RDBMS Serde swaps the traditional file based storage used by Apache Hive (https://hive.apache.org/) for database tables.
- Build this project with mvn clean package
- Create the directory /tmp/rdbmsSerde (this is not currently configurable) on your HiveServer2 host and on HDFS and copyt the built Jar to it
- Create an empty file named tmpfile and copy this to /tmp/rdbmsSerde in hdfs (touch tmpfile; hdfs dfs -put tmpfile /tmp/rdbmsSerde;)

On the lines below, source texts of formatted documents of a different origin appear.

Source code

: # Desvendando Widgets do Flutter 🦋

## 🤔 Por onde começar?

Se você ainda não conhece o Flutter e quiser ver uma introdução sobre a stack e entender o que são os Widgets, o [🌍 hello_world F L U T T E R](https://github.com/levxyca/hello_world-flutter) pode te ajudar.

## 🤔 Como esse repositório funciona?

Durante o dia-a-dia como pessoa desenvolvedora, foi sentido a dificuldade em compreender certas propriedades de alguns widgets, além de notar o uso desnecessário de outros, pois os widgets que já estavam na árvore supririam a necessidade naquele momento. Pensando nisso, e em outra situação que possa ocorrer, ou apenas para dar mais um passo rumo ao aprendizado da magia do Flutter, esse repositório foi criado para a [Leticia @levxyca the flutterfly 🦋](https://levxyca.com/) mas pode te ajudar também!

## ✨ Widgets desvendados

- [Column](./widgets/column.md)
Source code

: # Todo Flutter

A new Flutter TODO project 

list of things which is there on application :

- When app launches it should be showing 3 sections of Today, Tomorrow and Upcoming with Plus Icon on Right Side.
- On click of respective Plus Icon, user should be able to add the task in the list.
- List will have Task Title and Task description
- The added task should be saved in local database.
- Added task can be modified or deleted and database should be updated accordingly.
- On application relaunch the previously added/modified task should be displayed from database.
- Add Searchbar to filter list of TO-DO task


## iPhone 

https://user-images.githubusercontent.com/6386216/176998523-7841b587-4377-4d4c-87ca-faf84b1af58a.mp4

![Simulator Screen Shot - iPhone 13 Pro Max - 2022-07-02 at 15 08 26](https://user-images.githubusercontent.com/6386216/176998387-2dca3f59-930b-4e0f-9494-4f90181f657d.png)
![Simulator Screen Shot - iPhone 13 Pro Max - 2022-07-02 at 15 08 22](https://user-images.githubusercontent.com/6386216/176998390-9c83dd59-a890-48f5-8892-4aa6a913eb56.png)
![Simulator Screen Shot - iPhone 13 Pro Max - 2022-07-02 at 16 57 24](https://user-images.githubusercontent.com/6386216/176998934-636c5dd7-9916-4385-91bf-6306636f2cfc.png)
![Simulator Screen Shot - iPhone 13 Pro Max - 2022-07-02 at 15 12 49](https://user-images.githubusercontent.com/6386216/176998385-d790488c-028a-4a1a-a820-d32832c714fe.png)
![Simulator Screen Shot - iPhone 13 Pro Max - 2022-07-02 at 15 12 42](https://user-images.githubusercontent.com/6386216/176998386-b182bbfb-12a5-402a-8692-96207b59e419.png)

- Configure the following properties in Hive:
Name | Value | |
hive.aux.jars.path | /tmp/rdbmsSerde | |
hive.rdbmsSerde.nodes | comma seperated list of rdbms nodes (e.g. 10.17.101.175,10.17.101.176,10.17.101.177) | |
hive.rdbmsSerde.connectionString | The connection string used to connect to the RDBMS instances e.g. jdbc:mysql://[host]:3306/rdbmsSerde. [host] is replaced with one of the hosts above as appropriate | |
hive.rdbmsSerde.userName | The username used to connect to the RDBMS instances | |
hive.rdbmsSerde.password | The password used to connect to the RDBMS instances |
All tables using RDBMS serde should be external and us the following template:
CREATE EXTERNAL TABLE <table name>
(
<column spec e.g. col1
string> )
ROW FORMAT SERDE
'com.threefi.hive.RDBMS.RDBMSSerde’
STORED AS INPUTFORMAT
'com.threefi.hive.RDBMS.RDBMSInputFormat'
OUTPUTFORMAT
'com.threefi.hive.RDBMS.RDBMSOutputFormat'
LOCATION
'/tmp/rdbmsSerde'
The table location should always be /tmp/rdbmsSerde as it is not relevant when reading from RDBMS instances
rdbmsSerde requires tables to be created in the underlying databases that provide storage. A post exec hook is provided to automate this. To configure this add the following property:
Name | Value | |
hive.exec.post.hooks | com.threefi.hive.RDBMS.hooks.CreateTableHook |
Important Note: For the post exec hook to work the create table statement must include the database name.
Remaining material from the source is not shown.